Corporate Social Responsibility and the Legitimacy of the Shareholder Primacy Norm: A Rawlsian Analysis
Posted: 7 Jan 2010 Last revised: 2 Oct 2013
Date Written: January 6, 2010
Shareholder primacy is considered a major impediment to corporate social responsibility. This paper examines the status of the Shareholder Primacy Norm under US and UK law and shows that it is no longer legally enforceable, but remains a powerful social norm among managers, in part because of the sole voting rights of shareholders. Accordingly, we apply Rawls’ social contract theory to evaluate the legitimacy of shareholder primacy as manifest through the voting rights of shareholders and assess whether this principle of governance would be endorsed or the Stakeholder Equality Norm, a competing norm proposed here as an operationalization of stakeholder theory. Contrary to expectations, we find that a Rawlsian analysis is more supportive of shareholder primacy than stakeholder theory because it dictates that economic efficiency would determine the best governance principle and shareholder primacy would likely be more efficient.

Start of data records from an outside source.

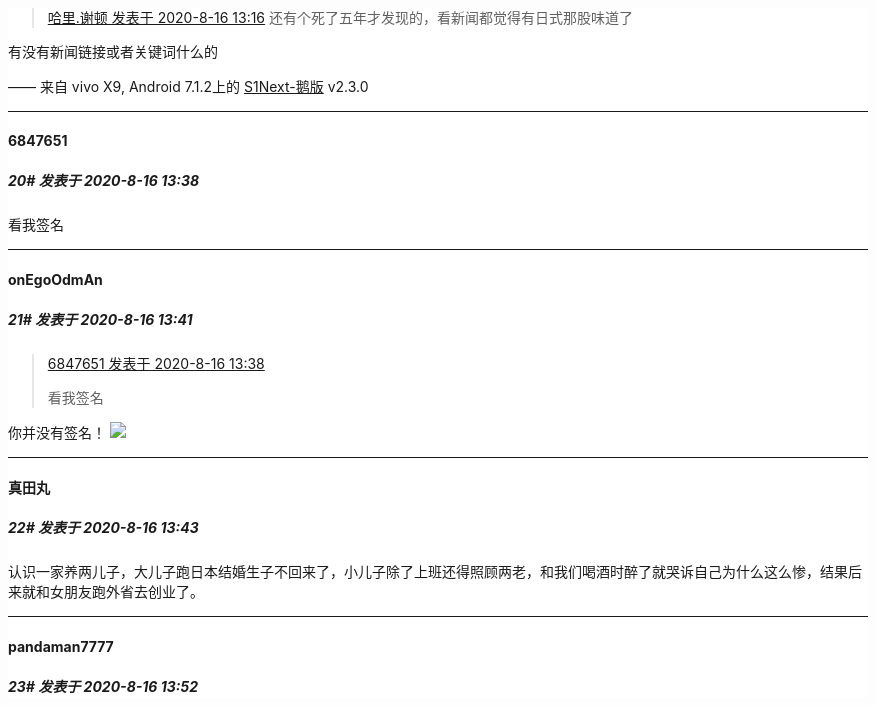 <blockquote><a href="httphttps://bbs.saraba1st.com/2b/forum.php?mod=redirect&amp;goto=findpost&amp;pid=48447809&amp;ptid=1954962" target="_blank">哈里.谢顿 发表于 2020-8-16 13:16</a>
还有个死了五年才发现的，看新闻都觉得有日式那股味道了</blockquote>
有没有新闻链接或者关键词什么的

—— 来自 vivo X9, Android 7.1.2上的 [S1Next-鹅版](https://github.com/ykrank/S1-Next/releases) v2.3.0







-----

####  6847651  
##### 20#       发表于 2020-8-16 13:38




看我签名







-----

####  onEgoOdmAn  
##### 21#       发表于 2020-8-16 13:41



<blockquote><a href="httphttps://bbs.saraba1st.com/2b/forum.php?mod=redirect&amp;goto=findpost&amp;pid=48448013&amp;ptid=1954962" target="_blank">6847651 发表于 2020-8-16 13:38</a>

看我签名</blockquote>
你并没有签名！
<img src="https://static.saraba1st.com/image/smiley/face2017/245.png" referrerpolicy="no-referrer">







-----

####  真田丸  
##### 22#       发表于 2020-8-16 13:43




认识一家养两儿子，大儿子跑日本结婚生子不回来了，小儿子除了上班还得照顾两老，和我们喝酒时醉了就哭诉自己为什么这么惨，结果后来就和女朋友跑外省去创业了。







-----

####  pandaman7777  
##### 23#       发表于 2020-8-16 13:52
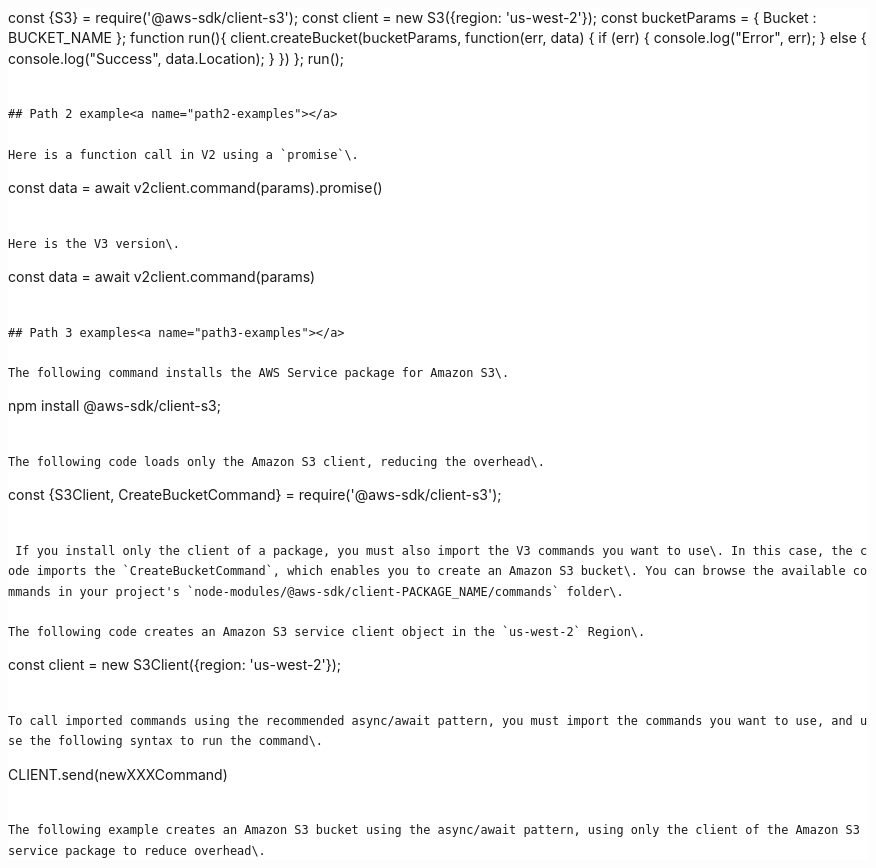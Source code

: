 const {S3} = require('@aws-sdk/client-s3');
const client = new S3({region: 'us-west-2'});
const bucketParams = {
    Bucket : BUCKET_NAME
};
function run(){
         client.createBucket(bucketParams, function(err, data) {
         if (err) {
         console.log("Error", err);
         } else {
         console.log("Success", data.Location);
         }
    })
};
run();
```

## Path 2 example<a name="path2-examples"></a>

Here is a function call in V2 using a `promise`\.

```
const data =  await v2client.command(params).promise()
```

Here is the V3 version\.

```
const data = await v2client.command(params)
```

## Path 3 examples<a name="path3-examples"></a>

The following command installs the AWS Service package for Amazon S3\.

```
npm install @aws-sdk/client-s3; 
```

The following code loads only the Amazon S3 client, reducing the overhead\.

```
const {S3Client, CreateBucketCommand} = require('@aws-sdk/client-s3');
```

 If you install only the client of a package, you must also import the V3 commands you want to use\. In this case, the code imports the `CreateBucketCommand`, which enables you to create an Amazon S3 bucket\. You can browse the available commands in your project's `node-modules/@aws-sdk/client-PACKAGE_NAME/commands` folder\. 

The following code creates an Amazon S3 service client object in the `us-west-2` Region\. 

```
const client = new S3Client({region: 'us-west-2'});
```

To call imported commands using the recommended async/await pattern, you must import the commands you want to use, and use the following syntax to run the command\.

```
  CLIENT.send(newXXXCommand)
```

The following example creates an Amazon S3 bucket using the async/await pattern, using only the client of the Amazon S3 service package to reduce overhead\.

```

However, shareholder primacy would not be unfettered because justice considerations of Rawls’ theory impose exogenous constraints, primarily in the form of legislation. We conclude by showing that the on-going debate between shareholder primacy and stakeholder theory is in many respects about the choice between exogenous vs. endogenous constraints and essentially a debate between political liberalism and libertarianism.